Rozmowa była częścią I Kongresu ESG. Prelegenci wydarzenia mówili m.in. o wpływie standardów zrównoważonego rozwoju na biznes oraz krajową politykę dotyczącą edukacji, polityki społecznej czy ochrony klimatu. Czas poświęcili również różnicom pomiędzy CSR a ESG, a także roli mediów w promowaniu zielonego wzrostu.

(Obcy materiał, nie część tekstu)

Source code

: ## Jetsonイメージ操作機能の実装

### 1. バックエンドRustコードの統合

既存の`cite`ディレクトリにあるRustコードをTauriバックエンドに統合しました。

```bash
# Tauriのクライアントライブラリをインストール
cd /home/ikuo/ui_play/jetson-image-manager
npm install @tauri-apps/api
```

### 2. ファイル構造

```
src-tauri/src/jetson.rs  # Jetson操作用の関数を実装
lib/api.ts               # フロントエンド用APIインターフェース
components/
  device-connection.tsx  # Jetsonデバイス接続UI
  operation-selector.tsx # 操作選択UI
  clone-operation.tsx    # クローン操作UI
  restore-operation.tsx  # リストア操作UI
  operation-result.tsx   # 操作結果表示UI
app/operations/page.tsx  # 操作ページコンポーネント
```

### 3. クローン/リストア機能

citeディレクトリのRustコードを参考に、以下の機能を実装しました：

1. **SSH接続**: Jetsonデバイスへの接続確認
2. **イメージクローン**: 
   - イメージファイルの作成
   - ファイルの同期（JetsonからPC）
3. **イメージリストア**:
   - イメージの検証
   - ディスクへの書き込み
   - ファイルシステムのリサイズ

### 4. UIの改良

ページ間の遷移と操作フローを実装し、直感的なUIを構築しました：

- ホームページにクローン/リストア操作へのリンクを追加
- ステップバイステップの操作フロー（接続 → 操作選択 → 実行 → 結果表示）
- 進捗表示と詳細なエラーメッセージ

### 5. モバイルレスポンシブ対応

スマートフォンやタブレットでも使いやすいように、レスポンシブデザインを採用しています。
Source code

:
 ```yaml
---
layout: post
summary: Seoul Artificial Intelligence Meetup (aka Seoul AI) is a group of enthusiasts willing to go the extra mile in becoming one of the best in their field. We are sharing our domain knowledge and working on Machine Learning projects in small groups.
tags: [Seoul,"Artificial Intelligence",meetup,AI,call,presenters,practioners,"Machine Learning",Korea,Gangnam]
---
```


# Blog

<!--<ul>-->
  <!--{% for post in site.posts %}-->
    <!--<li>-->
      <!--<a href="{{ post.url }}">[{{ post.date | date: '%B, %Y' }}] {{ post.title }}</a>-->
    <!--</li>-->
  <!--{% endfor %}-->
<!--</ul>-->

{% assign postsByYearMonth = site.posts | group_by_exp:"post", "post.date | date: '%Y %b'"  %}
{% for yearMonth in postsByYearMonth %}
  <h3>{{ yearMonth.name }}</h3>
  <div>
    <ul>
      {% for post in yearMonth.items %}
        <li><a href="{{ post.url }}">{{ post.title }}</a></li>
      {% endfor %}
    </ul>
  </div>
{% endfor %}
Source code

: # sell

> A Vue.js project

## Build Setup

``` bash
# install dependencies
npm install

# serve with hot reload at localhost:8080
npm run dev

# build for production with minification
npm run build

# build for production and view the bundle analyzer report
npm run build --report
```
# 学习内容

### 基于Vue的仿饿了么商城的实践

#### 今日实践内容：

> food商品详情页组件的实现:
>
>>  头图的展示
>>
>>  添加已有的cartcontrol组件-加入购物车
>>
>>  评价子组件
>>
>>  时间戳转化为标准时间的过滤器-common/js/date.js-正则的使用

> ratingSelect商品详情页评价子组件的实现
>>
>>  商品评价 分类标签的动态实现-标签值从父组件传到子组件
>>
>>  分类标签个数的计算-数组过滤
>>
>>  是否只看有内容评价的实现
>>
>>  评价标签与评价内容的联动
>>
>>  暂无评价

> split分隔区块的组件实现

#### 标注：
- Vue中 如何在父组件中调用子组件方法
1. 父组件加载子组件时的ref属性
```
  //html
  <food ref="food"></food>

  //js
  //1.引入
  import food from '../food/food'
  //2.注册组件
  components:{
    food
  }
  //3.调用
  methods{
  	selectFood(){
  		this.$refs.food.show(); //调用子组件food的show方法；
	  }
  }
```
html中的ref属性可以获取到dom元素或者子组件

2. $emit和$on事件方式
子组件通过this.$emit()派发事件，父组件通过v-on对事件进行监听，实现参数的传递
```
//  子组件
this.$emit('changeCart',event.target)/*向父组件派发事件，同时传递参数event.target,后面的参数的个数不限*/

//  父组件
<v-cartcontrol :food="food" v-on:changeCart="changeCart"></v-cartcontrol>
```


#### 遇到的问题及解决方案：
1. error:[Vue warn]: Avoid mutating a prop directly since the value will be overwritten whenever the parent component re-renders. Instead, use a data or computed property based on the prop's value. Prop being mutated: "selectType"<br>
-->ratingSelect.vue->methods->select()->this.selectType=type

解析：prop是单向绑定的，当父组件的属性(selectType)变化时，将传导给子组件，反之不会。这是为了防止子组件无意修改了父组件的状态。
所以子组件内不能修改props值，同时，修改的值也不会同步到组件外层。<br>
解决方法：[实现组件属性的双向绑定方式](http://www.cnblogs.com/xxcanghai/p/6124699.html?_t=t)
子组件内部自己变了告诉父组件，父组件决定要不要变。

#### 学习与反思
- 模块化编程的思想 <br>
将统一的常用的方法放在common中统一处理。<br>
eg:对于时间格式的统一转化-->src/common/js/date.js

Celem inicjatorów forum jest wypracowanie rekomendacji działań w obszarze środowiska, społecznej odpowiedzialności czy ładu korporacyjnego, z których będą mogły skorzystać mniejsze przedsiębiorstwa. Wnioski zostaną ujęte w raporcie. Wydarzenie zorganizował Instytut ESG, tj. jednostka doradczo-analityczna działająca w ramach Fundacji im. XBW Ignacego Krasickiego we współpracy z portalem RaportCSR.pl, Akademią Zarządzania i Rozwoju oraz Forum Pracodawcy Godnego Zaufania. Platforma Przemysłu Przyszłości była partnerem merytorycznym spotkania.